Pada tahun 1951, di saat Auki sudah mulai menjadi tua, dua pastor diutus oleh P. Tillemans untuk menjelaskan secara panjang lebar alasan-alasan mengapa Modio ditinggalkan. Sekarang, sesudah sekian lama, sudah saatnya untuk Modio juga dijadikan sebagai Paroki. Tahun 1952, P. Smith OFM ditugaskan di Paroki Modio. Bapa Auki dan rombongan menjemput Pastor Smith di Ugapuga, menunggu kedatangan P. Smith dari Obano. P. Smith menjadi pastor pertama Modio. Bersama dengan Auki, P. Smith seringkali bepergian ke daerah pesisir untuk berbelanja barang-barang kebutuhan. Akhirnya, pada tahun 1962, dalam kondisi terbaring di rumahnya, Bapa Auki dibaptis oleh P. Smith. Sesudah dibaptis, Auki meninggal dunia. Walaupun Auki telah membuka jalan bagi misionaris ke daerah pegunungan, dan walaupun ia telah berjuang agar Modio dijadikan sebagai Paroki, dan selalu bersama P. Smith membangun Gereja di Modio, namun P. Smith masih ragu untuk membaptiskan Auki karena keberadaan enam istrinya. Menjelang ajalnya, dengan cintah kasih yang sangat besar, P. Smith membaptis Auki dan merelakan ia pergi ke pangkuan Bapa di Surga.
Nama dan jasa Auki sebagai pembawa terang bagi masyarakat koteka di Pegunungan Tengah, sudah dikenal sejak dahulu. Peristiwa pengangkatannya menjadi peneguhan akan peran dan jasanya bagi Gereja Katolik dan juga bagi masyarakat Papua di Pegunungan Tengah (Mee, Migani, Dani). Nama Auki dan perannya dituliskan dalam catatan harian P. Tillemans MSC, catatan harian P. Smith OFM, buku “Sejarah Gereja Katolik di Irian Barat” tulisan P. Haripranata SJ, dan buku “Fransiskan Masuk Papua”, tulisan Jan Sloot.[15]

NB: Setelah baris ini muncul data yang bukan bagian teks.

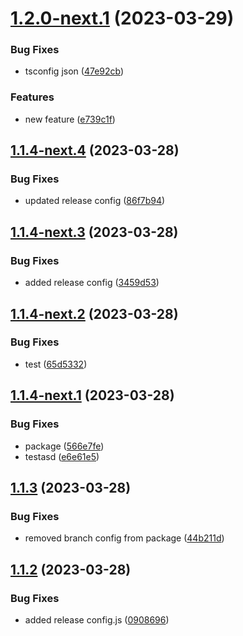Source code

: # [1.2.0-next.1](https://github.com/SuhasParameshwara/CLI-Repo/compare/v1.1.4-next.4...v1.2.0-next.1) (2023-03-29)


### Bug Fixes

* tsconfig json ([47e92cb](https://github.com/SuhasParameshwara/CLI-Repo/commit/47e92cb7f9dc226546d6f72a14b8834932cf9ab7))


### Features

* new feature ([e739c1f](https://github.com/SuhasParameshwara/CLI-Repo/commit/e739c1f74aa30f6c53d3f5fa55d2c6872bcba8ec))

## [1.1.4-next.4](https://github.com/SuhasParameshwara/CLI-Repo/compare/v1.1.4-next.3...v1.1.4-next.4) (2023-03-28)


### Bug Fixes

* updated release config ([86f7b94](https://github.com/SuhasParameshwara/CLI-Repo/commit/86f7b9429345cae09a4a027c8e7af5ae96a28432))

## [1.1.4-next.3](https://github.com/SuhasParameshwara/CLI-Repo/compare/v1.1.4-next.2...v1.1.4-next.3) (2023-03-28)


### Bug Fixes

* added release config ([3459d53](https://github.com/SuhasParameshwara/CLI-Repo/commit/3459d53c204545fc23114729b44bd74ece844776))

## [1.1.4-next.2](https://github.com/SuhasParameshwara/CLI-Repo/compare/v1.1.4-next.1...v1.1.4-next.2) (2023-03-28)


### Bug Fixes

* test ([65d5332](https://github.com/SuhasParameshwara/CLI-Repo/commit/65d5332836960e9ca1f11e938b4fdcb4eef9ab7d))

## [1.1.4-next.1](https://github.com/SuhasParameshwara/CLI-Repo/compare/v1.1.3...v1.1.4-next.1) (2023-03-28)


### Bug Fixes

* package ([566e7fe](https://github.com/SuhasParameshwara/CLI-Repo/commit/566e7fe0a850f652c1adcdff86936cfa9e0c89d8))
* testasd ([e6e61e5](https://github.com/SuhasParameshwara/CLI-Repo/commit/e6e61e583dc1a1f528bc3fc7dfaebb2d52c507ee))

## [1.1.3](https://github.com/SuhasParameshwara/CLI-Repo/compare/v1.1.2...v1.1.3) (2023-03-28)


### Bug Fixes

* removed branch config from package ([44b211d](https://github.com/SuhasParameshwara/CLI-Repo/commit/44b211d7fc9db61bb8b914de78cc1aceb7e2e2c2))

## [1.1.2](https://github.com/SuhasParameshwara/CLI-Repo/compare/v1.1.1...v1.1.2) (2023-03-28)


### Bug Fixes

* added release config.js ([0908696](https://github.com/SuhasParameshwara/CLI-Repo/commit/09086962289dc2565e01df88f1457589383e507e))
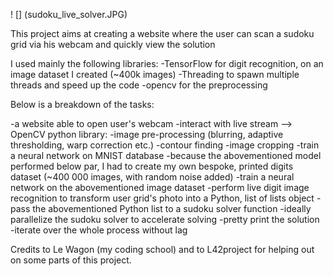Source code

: ! [] (sudoku_live_solver.JPG)

This project aims at creating a website where the user can scan a sudoku grid via his webcam and quickly view the solution

I used mainly the following libraries:
-TensorFlow for digit recognition, on an image dataset I created (~400k images)
-Threading to spawn multiple threads and speed up the code
-opencv for the preprocessing

Below is a breakdown of the tasks:

-a website able to open user's webcam 
-interact with live stream --> OpenCV python library:
   -image pre-processing (blurring, adaptive thresholding, warp correction etc.)
   -contour finding
   -image cropping
-train a neural network on MNIST database
-because the abovementioned model performed below par, I had to create my own bespoke, printed digits dataset (~400 000 images, with random noise added)
-train a neural network on the abovementioned image dataset
-perform live digit image recognition to transform user grid's photo into a Python, list of lists object 
-pass the abovementioned Python list to a sudoku solver function 
-ideally parallelize the sudoku solver to accelerate solving 
-pretty print the solution
-iterate over the whole process without lag

Credits to Le Wagon (my coding school) and to L42project for helping out on some parts of this project.
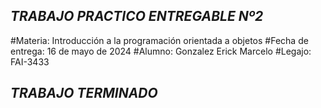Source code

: ## ***********TRABAJO PRACTICO ENTREGABLE Nº2***********
#Materia: Introducción a la programación orientada a objetos
#Fecha de entrega: 16 de mayo de 2024
#Alumno: Gonzalez Erick Marcelo 
#Legajo: FAI-3433
## *************TRABAJO TERMINADO*************
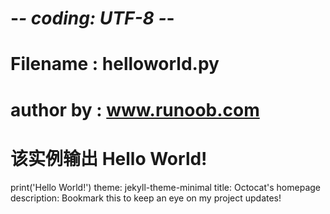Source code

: # -*- coding: UTF-8 -*-

# Filename : helloworld.py
# author by : www.runoob.com

# 该实例输出 Hello World!
print('Hello World!')
theme: jekyll-theme-minimal
title: Octocat's homepage
description: Bookmark this to keep an eye on my project updates!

- Kearifan Budaya Lokal (Suku Mee-Mapiha) Menjadi Tempat Persiapan Bagi Pewartaan Injil
Tuntutan dalam setiap perjumpaan Gereja dengan Budaya setempat yaitu gereja perlu membuka hati untuk menerima dan memperlajari terlebih dahulu identitas: pengetahuan, karakter, keterampilan dalam berbagai bidang kehidupan mereka. Pada poin ini Gereja perlu memahami nama Mapiha itu sendiri. Menurut cerita-cerita dari Bapa Markus Tekege (pewarta), Yosep Gobai (pewarta), Martinus Kedeikoto (ketua dewan paroki Modio), Albertina Degei (Guru), Antonius Degei (Kepala Sekolah) bahwa:
“Mapiha berasal dari dua kata yakni: Ma artinya Benar dan Piha artinya Pohon maka ketika digabungkan keduanya menjadi Pohon Kebenaran (Pohon Kehidupan). Nama Mapiha yang digunakan sampai sekarang ini belum diketahui oleh orang-orang setempat mengenai siapa yang memberikan nama tersebut. Mereka hanya memakai nama itu dan memaknainya sebagai tempat kudus (Taman Eden yang Hilang Ditemukan di Maphia). Mereka menegaskan bahwa Maphia juga diartikan sebagai simbol kehadiran atau tanda munculnya Benih Kebenaran yang kemudian bertumbuh menjadi Pohon Kebenaran, munculnya nilai-nilai kebenaran yang dijadikan sebagai pegangan hidup, hadirnya jalan kebenaran dan cahaya kebenaran bagi mereka”.[16]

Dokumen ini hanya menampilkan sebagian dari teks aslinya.